Um em cada dois alvos de medidas protetivas com base na Lei Maria da Penha em São Paulo não é notificado após aproximadamente cinco meses da decisão judicial. Em 63% dos casos, por morosidade da Justiça. Nos demais 37%, porque o requerido (a pessoa que põe em risco a integridade de uma mulher, quase sempre um homem) não é localizado nos endereços informados.
A noticia é de DEMETRIO VECCHIOLI. Os dados são do núcleo central da Promotoria de Justiça de Enfrentamento à Violência Doméstica da Capital, do Ministério Público de São Paulo, e dizem respeito a mulheres protegidas pelo projeto “Guardiã Maria da Penha”, uma parceria do MPSP com a Guarda Civil Metropolitana e com a Secretaria Municipal de Políticas para as Mulheres.
“São várias camadas. A mais drástica é o requerido não ter sido localizado. O atraso é também uma camada preocupante. Todo segundo de atraso para que a pessoa seja intimada é considerado uma situação de risco, porque a vítima deixa de ser protegida. Quanto mais tempo demora, maior é o tempo que ela está numa situação de vulnerabilidade”, afirma a promotora Fabíola Sucasas, da promotoria de Enfrentamento à Violência Doméstica.
Há anos atuando em processos que envolvem medidas protetivas, Fabíola convivia com situações recorrentes de requeridos que não chegam a tomar conhecimento formal das decisões judiciais que os proíbem de se aproximar ou manter contato com uma mulher.
Dai veio a proposta de transformar a pesquisa empírica em estatística. De um recorte de 367 casos analisados, todos do núcleo central, que atende o centro da cidade de São Paulo, em 53% o requerido foi intimado, e em 47% não. Dos que não foram, em 63% dos casos o mandado fora expedido, mas ainda não havia sido cumprido. Nos demais 37%, o mandado fora expedido, sem que o requerido tenha sido localizado.
Na prática, isso se transforma em risco de vida para a mulher. “Muitas vezes a mulher entra no Guardiã, entra em contato com a GCM e fala: ‘o agressor está aqui perto’. A GCM vai até o local, localiza o agressor, mas ele não foi formalizado da medida.

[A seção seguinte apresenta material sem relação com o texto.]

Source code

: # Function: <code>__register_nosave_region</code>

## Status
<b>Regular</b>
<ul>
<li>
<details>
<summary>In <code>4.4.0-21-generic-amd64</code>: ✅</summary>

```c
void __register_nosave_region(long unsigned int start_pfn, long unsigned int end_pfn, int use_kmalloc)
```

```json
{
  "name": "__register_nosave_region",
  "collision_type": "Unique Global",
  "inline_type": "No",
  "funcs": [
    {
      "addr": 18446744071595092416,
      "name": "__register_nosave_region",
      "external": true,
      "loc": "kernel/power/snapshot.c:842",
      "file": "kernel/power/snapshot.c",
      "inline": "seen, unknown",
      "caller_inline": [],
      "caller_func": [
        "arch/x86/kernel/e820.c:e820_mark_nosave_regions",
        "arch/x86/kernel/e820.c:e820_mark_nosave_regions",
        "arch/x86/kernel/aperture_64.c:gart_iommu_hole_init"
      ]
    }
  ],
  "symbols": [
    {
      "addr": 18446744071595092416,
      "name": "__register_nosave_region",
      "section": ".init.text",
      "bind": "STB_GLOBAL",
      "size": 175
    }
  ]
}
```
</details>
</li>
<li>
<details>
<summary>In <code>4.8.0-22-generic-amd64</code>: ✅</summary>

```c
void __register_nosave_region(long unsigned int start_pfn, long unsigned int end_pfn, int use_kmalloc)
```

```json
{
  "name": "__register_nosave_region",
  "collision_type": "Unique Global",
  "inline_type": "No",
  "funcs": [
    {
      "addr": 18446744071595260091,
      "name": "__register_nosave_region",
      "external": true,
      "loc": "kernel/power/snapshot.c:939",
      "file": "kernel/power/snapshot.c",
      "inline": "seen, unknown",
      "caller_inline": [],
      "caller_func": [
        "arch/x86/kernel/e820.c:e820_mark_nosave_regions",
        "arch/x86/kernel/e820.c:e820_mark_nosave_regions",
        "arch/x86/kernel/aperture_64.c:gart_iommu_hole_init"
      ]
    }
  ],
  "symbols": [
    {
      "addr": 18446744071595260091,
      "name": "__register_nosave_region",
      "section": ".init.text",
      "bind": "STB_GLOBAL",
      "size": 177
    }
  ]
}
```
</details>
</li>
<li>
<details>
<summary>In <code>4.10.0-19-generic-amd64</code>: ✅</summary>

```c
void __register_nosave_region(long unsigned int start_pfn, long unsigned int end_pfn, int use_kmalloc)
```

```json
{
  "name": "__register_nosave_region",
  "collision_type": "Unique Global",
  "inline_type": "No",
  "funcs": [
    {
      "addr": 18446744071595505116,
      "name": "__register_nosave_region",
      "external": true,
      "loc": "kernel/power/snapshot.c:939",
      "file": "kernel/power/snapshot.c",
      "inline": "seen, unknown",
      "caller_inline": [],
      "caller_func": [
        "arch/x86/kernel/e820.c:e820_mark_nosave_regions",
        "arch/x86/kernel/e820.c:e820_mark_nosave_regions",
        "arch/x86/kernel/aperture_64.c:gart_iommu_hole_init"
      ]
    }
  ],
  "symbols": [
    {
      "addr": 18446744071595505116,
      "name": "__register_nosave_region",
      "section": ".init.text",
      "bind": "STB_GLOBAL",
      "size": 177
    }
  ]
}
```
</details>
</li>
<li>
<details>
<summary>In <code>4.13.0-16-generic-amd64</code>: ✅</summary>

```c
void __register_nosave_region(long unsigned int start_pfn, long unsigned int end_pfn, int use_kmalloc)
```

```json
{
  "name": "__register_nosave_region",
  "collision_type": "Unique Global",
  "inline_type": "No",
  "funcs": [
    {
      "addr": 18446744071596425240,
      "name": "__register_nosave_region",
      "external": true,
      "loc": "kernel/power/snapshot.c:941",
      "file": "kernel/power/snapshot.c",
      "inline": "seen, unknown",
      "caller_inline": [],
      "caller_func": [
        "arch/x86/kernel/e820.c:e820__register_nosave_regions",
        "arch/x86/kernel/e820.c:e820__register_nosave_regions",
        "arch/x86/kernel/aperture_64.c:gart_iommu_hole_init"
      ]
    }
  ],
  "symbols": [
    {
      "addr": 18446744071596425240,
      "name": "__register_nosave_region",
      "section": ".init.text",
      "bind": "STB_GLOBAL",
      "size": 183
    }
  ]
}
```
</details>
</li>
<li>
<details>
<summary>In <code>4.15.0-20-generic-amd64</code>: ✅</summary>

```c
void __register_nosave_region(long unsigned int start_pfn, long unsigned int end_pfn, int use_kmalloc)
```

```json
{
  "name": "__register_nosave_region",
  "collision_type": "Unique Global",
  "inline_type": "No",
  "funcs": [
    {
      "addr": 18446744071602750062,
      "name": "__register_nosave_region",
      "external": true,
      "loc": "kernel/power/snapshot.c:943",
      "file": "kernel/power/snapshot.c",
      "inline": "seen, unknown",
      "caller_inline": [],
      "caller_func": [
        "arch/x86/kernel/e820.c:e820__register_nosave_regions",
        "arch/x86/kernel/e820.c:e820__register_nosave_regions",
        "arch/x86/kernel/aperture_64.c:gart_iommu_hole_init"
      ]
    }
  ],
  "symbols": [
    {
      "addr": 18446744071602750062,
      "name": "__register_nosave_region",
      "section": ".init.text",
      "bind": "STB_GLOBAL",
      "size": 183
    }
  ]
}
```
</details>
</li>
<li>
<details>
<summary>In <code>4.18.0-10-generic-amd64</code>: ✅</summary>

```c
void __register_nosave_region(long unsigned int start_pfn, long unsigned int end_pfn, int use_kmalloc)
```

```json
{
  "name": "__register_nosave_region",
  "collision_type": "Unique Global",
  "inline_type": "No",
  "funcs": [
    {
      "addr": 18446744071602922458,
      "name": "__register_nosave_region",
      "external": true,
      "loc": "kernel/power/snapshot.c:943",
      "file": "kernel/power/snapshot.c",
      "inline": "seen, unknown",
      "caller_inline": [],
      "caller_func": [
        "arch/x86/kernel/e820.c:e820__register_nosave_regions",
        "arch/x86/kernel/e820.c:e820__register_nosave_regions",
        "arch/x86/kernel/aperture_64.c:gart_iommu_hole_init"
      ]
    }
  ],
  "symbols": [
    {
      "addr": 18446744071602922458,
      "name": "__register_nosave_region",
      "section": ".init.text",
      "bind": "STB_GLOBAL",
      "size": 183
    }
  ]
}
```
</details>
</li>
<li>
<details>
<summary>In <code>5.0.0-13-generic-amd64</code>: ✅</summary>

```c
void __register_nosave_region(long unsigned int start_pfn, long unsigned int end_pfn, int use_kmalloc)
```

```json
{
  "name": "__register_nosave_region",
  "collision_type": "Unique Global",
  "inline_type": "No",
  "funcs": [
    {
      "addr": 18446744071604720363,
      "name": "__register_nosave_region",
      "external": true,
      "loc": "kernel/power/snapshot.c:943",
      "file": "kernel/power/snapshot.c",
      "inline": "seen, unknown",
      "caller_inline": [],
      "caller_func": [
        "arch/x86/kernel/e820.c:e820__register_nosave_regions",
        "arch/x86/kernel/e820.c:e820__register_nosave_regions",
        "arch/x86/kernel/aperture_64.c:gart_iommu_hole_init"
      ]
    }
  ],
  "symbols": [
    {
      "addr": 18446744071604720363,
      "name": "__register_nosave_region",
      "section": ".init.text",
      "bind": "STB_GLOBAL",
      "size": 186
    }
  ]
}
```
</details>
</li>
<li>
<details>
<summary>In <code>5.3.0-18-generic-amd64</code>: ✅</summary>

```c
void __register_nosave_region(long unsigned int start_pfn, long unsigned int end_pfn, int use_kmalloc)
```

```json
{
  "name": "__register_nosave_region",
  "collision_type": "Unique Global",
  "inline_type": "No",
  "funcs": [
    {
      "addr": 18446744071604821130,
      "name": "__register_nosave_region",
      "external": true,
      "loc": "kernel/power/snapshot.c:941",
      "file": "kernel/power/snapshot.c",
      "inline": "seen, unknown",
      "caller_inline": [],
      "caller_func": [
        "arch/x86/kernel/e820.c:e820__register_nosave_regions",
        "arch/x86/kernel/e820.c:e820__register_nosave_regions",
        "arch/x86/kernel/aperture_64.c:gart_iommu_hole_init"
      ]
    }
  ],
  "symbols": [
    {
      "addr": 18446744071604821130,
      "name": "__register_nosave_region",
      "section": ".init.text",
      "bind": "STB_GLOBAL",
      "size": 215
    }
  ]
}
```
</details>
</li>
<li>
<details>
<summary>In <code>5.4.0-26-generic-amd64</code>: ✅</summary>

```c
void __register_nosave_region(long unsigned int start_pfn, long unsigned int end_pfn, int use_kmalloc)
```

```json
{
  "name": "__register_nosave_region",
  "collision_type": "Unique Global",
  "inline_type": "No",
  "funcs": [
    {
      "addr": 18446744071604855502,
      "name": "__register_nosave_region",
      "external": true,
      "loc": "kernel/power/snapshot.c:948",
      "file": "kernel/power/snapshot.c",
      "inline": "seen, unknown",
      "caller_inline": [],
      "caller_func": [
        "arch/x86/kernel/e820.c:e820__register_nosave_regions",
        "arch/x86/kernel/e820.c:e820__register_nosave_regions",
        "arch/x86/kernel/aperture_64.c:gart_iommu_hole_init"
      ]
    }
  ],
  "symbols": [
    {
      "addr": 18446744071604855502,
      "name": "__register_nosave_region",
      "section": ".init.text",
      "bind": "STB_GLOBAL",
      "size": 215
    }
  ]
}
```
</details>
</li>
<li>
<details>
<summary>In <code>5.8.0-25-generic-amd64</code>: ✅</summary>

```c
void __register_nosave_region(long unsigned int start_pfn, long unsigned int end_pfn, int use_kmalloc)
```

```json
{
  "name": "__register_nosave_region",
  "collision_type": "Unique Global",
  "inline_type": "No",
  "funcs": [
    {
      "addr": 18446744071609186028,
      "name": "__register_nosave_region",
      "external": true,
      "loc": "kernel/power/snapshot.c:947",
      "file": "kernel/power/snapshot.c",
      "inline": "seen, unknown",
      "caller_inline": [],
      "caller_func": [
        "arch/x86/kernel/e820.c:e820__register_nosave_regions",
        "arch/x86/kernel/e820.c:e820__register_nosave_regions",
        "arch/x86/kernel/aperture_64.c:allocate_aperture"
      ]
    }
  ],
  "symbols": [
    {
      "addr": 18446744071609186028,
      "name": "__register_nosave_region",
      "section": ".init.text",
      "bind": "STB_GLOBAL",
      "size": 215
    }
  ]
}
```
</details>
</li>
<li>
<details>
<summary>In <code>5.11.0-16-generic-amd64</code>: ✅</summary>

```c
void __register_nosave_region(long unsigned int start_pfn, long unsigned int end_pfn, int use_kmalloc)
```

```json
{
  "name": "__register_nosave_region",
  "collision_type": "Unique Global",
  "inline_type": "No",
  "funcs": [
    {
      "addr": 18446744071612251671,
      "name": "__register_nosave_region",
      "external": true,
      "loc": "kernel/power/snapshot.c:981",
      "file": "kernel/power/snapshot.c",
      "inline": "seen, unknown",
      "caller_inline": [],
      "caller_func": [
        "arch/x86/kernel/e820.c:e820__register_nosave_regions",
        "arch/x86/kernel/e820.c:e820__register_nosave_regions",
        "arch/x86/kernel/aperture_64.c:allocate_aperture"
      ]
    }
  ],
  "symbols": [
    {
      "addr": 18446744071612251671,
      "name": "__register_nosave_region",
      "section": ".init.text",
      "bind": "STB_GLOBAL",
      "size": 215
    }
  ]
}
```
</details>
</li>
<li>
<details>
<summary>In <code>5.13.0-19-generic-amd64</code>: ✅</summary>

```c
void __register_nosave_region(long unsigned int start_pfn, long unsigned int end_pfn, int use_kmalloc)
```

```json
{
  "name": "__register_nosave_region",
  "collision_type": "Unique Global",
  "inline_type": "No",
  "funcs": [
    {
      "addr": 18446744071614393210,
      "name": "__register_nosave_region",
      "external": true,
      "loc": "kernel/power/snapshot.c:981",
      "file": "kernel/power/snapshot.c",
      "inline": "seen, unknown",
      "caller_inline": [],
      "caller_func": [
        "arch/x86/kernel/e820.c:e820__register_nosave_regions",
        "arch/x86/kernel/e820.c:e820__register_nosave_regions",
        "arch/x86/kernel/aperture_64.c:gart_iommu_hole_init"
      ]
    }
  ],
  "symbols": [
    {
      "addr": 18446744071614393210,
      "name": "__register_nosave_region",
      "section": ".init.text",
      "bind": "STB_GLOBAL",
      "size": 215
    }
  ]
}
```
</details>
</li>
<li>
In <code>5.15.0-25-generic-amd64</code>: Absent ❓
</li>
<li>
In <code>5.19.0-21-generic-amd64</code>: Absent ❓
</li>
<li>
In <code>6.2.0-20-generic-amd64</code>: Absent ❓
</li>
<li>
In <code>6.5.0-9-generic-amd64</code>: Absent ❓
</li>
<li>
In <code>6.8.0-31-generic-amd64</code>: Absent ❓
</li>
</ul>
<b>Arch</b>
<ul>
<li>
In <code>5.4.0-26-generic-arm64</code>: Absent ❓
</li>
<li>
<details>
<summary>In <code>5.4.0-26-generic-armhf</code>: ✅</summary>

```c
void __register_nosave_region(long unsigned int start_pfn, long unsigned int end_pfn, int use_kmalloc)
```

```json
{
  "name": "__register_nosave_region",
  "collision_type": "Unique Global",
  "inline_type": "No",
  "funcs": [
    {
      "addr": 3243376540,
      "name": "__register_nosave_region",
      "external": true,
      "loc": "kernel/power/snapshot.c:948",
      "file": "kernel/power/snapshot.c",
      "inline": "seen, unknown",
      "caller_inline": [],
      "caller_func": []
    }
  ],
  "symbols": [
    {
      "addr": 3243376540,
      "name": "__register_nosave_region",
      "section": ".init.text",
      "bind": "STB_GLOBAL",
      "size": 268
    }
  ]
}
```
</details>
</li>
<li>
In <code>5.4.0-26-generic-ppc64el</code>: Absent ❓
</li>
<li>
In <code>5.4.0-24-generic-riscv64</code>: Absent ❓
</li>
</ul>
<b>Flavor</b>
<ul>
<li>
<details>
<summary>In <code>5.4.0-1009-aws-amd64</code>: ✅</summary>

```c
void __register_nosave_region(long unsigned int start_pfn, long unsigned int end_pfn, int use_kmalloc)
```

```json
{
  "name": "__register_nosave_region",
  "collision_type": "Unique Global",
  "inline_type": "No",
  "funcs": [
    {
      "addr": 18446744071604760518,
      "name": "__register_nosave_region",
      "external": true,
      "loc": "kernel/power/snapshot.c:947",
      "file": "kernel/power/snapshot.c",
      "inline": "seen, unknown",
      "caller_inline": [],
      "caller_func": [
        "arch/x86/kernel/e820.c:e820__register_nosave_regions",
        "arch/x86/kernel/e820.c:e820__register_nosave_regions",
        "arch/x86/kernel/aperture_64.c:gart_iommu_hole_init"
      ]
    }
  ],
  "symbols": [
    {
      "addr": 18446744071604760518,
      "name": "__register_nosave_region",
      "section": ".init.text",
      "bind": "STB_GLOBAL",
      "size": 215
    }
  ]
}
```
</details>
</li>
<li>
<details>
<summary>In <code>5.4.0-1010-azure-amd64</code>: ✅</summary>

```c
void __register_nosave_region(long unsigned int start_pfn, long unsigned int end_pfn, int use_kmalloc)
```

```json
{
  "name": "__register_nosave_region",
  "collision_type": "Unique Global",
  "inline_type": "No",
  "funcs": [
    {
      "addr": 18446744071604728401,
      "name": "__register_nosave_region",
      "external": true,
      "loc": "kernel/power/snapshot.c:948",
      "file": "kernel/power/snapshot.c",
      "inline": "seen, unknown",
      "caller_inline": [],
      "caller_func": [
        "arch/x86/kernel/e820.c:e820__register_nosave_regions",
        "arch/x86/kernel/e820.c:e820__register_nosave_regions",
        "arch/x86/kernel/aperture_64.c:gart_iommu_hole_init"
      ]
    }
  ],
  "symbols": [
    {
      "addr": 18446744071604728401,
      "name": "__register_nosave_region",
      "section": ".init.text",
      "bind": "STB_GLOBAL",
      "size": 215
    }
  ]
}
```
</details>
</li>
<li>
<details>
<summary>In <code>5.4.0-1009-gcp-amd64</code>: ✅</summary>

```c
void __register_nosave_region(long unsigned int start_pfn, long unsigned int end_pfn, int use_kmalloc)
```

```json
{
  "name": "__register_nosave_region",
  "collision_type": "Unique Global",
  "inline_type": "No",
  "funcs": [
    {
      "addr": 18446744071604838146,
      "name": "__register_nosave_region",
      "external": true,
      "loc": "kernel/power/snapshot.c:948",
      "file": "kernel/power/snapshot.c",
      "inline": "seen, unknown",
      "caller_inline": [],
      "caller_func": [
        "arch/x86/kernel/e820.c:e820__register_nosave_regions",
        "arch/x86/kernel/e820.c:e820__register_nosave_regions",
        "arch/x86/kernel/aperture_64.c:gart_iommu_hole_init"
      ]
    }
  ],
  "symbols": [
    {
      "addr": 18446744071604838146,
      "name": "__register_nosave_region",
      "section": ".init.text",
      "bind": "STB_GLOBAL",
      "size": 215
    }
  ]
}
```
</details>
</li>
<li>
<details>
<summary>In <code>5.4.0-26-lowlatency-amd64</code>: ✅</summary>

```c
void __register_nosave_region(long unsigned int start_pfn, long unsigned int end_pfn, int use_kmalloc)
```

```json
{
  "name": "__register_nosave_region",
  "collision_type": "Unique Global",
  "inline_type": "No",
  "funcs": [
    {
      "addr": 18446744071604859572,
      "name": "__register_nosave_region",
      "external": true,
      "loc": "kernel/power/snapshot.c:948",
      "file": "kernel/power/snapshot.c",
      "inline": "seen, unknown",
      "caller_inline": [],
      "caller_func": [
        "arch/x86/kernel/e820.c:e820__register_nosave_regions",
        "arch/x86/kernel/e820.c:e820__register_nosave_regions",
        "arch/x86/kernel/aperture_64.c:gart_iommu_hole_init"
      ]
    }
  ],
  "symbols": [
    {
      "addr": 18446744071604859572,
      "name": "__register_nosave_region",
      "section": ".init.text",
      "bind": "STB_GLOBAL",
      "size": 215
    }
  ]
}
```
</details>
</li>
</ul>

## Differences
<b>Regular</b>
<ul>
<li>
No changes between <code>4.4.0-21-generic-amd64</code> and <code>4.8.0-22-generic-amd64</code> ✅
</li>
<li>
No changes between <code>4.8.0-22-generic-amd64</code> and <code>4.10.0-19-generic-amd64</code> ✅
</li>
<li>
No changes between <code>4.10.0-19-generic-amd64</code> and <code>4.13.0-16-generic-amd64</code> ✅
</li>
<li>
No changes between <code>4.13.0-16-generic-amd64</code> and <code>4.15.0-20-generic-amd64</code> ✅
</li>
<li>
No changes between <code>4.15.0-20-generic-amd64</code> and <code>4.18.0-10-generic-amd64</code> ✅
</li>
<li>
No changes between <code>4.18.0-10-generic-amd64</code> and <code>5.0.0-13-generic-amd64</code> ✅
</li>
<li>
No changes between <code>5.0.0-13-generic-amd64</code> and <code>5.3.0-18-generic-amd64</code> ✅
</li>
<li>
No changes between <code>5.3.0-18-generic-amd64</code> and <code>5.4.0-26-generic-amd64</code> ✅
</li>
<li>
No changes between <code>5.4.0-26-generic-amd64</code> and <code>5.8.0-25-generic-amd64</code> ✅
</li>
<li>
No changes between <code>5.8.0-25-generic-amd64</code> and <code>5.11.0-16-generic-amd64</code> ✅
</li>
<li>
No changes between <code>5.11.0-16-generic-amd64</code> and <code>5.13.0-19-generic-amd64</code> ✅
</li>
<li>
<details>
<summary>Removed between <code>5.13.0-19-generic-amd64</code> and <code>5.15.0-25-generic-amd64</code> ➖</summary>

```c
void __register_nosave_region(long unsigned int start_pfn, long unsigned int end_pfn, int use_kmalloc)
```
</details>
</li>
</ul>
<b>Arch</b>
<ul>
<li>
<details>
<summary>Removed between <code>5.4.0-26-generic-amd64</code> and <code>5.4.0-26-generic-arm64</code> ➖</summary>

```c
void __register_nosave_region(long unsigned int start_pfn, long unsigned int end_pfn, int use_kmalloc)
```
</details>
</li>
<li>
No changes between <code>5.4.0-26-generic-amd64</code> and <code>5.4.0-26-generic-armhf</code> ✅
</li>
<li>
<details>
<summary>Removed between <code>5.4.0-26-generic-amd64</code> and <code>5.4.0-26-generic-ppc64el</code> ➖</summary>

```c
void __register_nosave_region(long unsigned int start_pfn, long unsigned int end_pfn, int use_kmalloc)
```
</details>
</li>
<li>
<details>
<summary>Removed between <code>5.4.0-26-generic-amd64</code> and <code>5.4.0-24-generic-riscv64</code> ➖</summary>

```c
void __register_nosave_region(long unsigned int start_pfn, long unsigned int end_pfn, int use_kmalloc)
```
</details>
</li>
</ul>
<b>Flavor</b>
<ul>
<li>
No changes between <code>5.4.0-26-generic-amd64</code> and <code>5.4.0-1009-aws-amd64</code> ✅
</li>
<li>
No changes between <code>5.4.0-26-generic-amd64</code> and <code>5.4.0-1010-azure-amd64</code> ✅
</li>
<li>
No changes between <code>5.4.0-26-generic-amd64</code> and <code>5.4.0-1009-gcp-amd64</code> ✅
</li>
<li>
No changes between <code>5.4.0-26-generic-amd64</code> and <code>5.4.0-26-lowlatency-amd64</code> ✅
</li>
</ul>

Pelo Guardiã, um programa criado em 2014, o Ministério Público encaminha os casos cujas medidas protetivas tenham sido deferidas pelos juízes à GCM e à SMPM, que iniciam a atenção a essas mulheres.
O MPSP e a prefeitura de São Paulo agora têm conversas avançadas para um termo de cooperação que vai permitir que alvos de medidas protetivas sejam reconhecidos pelo programa Smart Sampa e, a partir daí, sejam notificados administrativamente das medidas em vigor. A partir daí, eles não poderiam mais alegar desconhecimento para continuar perseguindo as vítimas.
Pelo projeto, ao localizar um requerido, a GCM faria a comunicação administrativa da medida protetiva. Isso não substitui a notificação judicial, cumprida por um oficial de Justiça, mas é o suficiente para reconhecer que aquela pessoa tem conhecimento das medidas protetivas — por exemplo, que não pode se aproximar ou manter contato com a vítima. Em caso de desrespeito, ele pode ser preso.
Para Fabíola Sucasas, a medida tem potencial de causar grande impacto na redução do número crescente de casos de violência contra a mulher. Só até o início do mês foram 53 casos de feminicídio na cidade de São Paulo, um recorde.